世界一優しい私の主治医

高熱の爪痕は、熱が下がった後もサナの身体に重く居座り続けていた。

ベッドの上で横たわるサナの頭の中は、まるで分厚い灰色の霧が立ち込めているかのように、ずっと霞がかっていた。思考をまとめようとしても、砂時計の砂のように指の隙間からサラサラとこぼれ落ちていってしまう。

「……だからな、サナ。次の検査のスケジュールなんだが……」

枕元に椅子を引き寄せ、ククイが何枚かの書類を手に語りかけている。いつも通り優しく、聞き取りやすいはずの彼の声。
けれど、今のサナの耳には、それがまるで遠い水の底から響いてくる、意味を持たない音の羅列のようにしか聞こえなかった。

『検査』『スケジュール』『数値』――。
単語としては辛うじて拾えるのに、それらが脳の中で一つの文章に繋がらない。ククイの言葉の半分も理解できないまま、ただ意味もなく彼の唇の動きを追うことしかできなかった。

(どうしよう……。博士が、なんて言ってるのか、わかんない……)

焦れば焦るほど、頭の中の霧は濃くなっていく。

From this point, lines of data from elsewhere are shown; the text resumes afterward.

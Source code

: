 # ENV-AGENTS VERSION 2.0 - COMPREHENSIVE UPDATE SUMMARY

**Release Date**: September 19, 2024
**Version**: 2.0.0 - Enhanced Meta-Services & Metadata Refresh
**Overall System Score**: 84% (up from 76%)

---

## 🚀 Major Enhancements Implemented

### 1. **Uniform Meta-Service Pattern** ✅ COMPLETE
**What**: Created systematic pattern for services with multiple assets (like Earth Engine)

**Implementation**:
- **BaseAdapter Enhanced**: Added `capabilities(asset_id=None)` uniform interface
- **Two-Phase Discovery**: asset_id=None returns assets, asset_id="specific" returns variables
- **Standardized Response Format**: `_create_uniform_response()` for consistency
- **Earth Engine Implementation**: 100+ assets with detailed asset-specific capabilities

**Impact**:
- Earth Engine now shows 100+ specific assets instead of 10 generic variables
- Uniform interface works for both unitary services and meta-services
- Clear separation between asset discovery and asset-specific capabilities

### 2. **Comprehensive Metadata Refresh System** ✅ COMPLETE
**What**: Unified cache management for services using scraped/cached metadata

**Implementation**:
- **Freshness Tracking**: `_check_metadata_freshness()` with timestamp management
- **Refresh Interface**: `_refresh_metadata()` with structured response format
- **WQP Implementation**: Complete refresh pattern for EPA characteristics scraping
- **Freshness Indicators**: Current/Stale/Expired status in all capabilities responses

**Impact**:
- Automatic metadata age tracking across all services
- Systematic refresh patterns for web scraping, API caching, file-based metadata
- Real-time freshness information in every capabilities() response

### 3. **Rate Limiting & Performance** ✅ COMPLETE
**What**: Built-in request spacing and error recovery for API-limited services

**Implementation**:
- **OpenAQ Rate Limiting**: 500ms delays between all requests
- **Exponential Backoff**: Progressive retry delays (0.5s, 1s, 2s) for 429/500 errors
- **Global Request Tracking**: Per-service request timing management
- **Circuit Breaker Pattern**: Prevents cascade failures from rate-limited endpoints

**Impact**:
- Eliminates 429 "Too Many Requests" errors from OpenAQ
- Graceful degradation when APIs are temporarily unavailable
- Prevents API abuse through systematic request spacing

以前なら簡単に理解できたはずの簡単な会話さえ、今の自分には高すぎる壁のようだった。

「サナ? 聞いてるかい?」

ククイが怪訝そうに言葉を止め、覗き込んできた。
その瞬間、サナの胸の奥で、張り詰めていた何かが音を立てて弾け飛んだ。

(ああ、私……とうとう頭が壊れちゃったんだ。病気のせいで、馬鹿になっちゃったんだ……)

これ以上、ククイに迷惑をかけたくないのに。治って、いつか彼の役に立てるようになりたいのに。まともな思考さえ奪われてしまったのだとしたら、自分はもう、本当にただの抜け殻ではないか。
あまりのショックと情けなさに、言葉すら出てこない。

サナはククイから視線を外すと、力なく横を向き、布団の端をぎゅっと握りしめた。
声を上げて泣く気力さえなかった。ただ、溢れ出てくる涙が枕を静かに、深く濡らしていく。肩を微かに震わせながら、音もなく泣き続けるサナの姿に、ククイはすぐに異変を察知した。

「サナ……! どこか痛むのか? 苦しいのかい!?」

慌ててベッドに手をつき、彼女の顔を覗き込もうとするククイ。しかし、サナはただ首を小さく横に振るだけで、頑なに顔を隠そうとする。

「……ごめん、なさい……。はかせ、ごめんなさい……」
「サナ、どうして謝るんだ」

「私……ばかになっちゃった……。博士の言ってること、半分もわかんなくて……頭が、おかしくなっちゃったの……。もう、まともに、お話もできない……っ」

消え入るような、絶望に満ちた告白。

それを聞いたククイは、一瞬だけ痛痛しそうに目を細めたが、すぐに全てを理解したように深い吐息を漏らした。彼は強引にではなく、けれど拒ませない確かな優しさで、サナを布団ごとそっと抱き寄せた。

「そうか。頭がぼんやりして、俺の言葉が遠く感じられたんだな。……怖かったな、サナ」

「……っ……、……」

「馬鹿になったんじゃない。壊れてなんかないさ。サナの身体は今、あの酷い高熱から命を守るために、全エネルギーを回復に回している最中なんだ。脳みそをお休みモードにして、身体を最優先で治そうとしてるんだぜ。……これはな、生物として大正解の防御反応だ」

ククイは彼女の背中を、規則正しいリズムでトントンと優しく叩いた。

「言葉なんて、今は理解できなくていい。俺の言うことも、右から左へ聞き流してくれ。話したくなければ、黙っていたっていいんだ。……サナがただここにいて、息をしてくれているだけで、俺にとってはそれだけで十分なんだからな」

彼の胸から響く、低くて温かい心音。言葉の意味は分からなくても、その「音」と「体温」が、サナの壊れかけた世界をもう一度しっかりと繋ぎ止めてくれる。

「ゆっくりでいいさ。霧が晴れるまで、俺がずっとここで、君の代わりに考えてやるからな」

ククイの腕の中で、サナは張り詰めていた涙をようやく全て吐き出すように、彼の白衣を濡らし続けた。